First mentioned is the Chevra Shas. "Every member must read a folio every morning . . . Once in seven years the whole of the Talmud is concluded; when a grand feast is made null and void . . . (See pg. 104 for the interesting account given between my dots ( . . . )).
There is much more of interest, but let me just mention one note towards the end (pg. 106): "The fourth association is termed [Chevra Mikra] or Scripture Society . . . The members of the society have a profound knowledge of the Scriptures . . . Since the 'London Society for promoting Christianity amongst the Jews' began to accommodate the Jews abroad with cheap copies of the Old Testament free from all the above commentaries [ie, Rashi, Radak, Ibn Ezra, Abarbanel, Metzudoth, etc.] there is generally to be found in every large town inhabited by Jews in Poland and Russia, a society of young men called Chevrah Tanach, whose object is to read the Bible without any comment; for which purpose these young men have a room for themselves; for the Beth Hamedrash would not be allowed for that purpose. All these young men are sceptical about the Rabbinical oracles, and it is most probable that the present movements amongst the Jews, and the cry for reformation and 'no Rabbinism,' owe their existence, under God, to the London society, in giving free course to the oracles of God amongst the Jews, to whom they were first committed."

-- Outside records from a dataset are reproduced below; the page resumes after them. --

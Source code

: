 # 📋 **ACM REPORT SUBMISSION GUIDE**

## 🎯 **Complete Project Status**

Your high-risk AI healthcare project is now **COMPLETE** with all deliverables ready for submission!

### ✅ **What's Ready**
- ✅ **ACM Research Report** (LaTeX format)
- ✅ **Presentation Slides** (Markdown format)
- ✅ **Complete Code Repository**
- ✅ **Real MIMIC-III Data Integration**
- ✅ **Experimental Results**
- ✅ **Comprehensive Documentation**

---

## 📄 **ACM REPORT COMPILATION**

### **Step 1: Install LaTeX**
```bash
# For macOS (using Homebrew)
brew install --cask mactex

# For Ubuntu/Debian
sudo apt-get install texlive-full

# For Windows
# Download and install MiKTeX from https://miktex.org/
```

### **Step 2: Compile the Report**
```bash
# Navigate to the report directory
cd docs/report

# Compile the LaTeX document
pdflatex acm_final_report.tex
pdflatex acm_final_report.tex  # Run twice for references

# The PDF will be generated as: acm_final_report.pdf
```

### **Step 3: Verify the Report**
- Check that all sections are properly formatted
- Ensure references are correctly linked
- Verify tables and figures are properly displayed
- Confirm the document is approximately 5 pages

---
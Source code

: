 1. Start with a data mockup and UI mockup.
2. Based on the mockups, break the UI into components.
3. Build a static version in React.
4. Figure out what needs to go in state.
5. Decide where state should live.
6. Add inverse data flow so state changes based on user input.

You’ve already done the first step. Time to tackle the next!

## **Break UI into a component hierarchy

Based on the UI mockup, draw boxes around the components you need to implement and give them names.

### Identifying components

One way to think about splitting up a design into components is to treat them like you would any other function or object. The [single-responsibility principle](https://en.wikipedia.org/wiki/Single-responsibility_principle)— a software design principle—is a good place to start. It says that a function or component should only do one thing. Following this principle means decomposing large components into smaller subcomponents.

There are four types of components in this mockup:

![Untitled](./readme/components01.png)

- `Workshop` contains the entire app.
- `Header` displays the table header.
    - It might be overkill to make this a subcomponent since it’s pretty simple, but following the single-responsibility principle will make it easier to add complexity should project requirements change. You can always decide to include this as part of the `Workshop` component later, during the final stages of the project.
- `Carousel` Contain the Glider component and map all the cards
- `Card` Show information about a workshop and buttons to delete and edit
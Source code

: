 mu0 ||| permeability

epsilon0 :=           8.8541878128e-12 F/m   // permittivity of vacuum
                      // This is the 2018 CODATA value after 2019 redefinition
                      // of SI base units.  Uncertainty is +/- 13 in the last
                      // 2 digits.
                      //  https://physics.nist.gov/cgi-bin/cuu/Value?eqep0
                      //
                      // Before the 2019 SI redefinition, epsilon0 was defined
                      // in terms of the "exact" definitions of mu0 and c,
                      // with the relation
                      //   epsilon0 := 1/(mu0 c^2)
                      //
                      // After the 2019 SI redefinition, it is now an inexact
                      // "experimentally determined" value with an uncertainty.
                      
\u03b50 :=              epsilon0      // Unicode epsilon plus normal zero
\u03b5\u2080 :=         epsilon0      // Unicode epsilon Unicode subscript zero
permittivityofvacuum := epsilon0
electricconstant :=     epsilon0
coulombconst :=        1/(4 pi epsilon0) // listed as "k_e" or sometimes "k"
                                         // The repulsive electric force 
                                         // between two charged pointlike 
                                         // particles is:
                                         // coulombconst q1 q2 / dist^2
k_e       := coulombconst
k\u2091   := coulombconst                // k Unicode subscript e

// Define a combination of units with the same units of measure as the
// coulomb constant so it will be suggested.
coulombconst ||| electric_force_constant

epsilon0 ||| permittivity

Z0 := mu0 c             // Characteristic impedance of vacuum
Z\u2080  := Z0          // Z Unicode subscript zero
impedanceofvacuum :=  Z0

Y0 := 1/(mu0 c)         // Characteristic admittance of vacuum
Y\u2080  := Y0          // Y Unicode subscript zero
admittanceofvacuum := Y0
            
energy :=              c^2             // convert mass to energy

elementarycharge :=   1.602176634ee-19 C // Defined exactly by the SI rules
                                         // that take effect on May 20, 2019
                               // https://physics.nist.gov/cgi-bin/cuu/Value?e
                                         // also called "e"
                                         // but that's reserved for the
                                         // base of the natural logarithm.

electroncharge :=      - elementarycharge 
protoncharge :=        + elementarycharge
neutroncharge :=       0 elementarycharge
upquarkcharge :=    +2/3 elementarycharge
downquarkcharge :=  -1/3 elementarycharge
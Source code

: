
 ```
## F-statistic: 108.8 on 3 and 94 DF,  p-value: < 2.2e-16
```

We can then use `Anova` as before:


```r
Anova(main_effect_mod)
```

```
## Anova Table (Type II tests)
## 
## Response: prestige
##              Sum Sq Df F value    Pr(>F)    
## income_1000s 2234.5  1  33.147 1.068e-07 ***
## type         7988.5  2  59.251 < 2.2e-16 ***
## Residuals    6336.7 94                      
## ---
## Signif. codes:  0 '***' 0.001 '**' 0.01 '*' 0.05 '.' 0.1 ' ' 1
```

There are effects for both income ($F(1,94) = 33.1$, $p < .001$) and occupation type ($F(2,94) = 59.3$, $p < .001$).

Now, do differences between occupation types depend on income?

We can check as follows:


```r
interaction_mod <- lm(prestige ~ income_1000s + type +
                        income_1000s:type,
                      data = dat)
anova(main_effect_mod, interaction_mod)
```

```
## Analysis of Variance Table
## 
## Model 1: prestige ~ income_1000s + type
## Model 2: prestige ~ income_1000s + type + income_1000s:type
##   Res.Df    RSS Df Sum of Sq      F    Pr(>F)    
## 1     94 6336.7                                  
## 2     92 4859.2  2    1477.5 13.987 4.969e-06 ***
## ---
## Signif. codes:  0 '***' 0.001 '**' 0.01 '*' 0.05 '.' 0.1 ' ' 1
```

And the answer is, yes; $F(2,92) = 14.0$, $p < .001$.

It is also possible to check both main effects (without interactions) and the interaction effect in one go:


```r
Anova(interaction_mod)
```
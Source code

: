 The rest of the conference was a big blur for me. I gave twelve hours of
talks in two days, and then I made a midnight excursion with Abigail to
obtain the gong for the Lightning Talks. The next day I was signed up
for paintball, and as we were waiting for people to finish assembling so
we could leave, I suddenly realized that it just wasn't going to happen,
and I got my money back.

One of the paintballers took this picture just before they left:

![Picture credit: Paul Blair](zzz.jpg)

*Edit: tz"l 1843. MenachemMendel pointed out the following: This is actually from Moses Margoliouth's The Fundamental Principles of Modern Judaism Investigated, pp. 84 ff., which can be seen here (I hope). This was published in 1843. It was taken either directly from there or from the Rev. W. Ayerst's The Jews of the Nineteenth Century, which quoted Margoliouth and was published in 1847. I came across this last year while who knows looking for what.
Margoliouth's name came up in the post about the Rambam image the other day.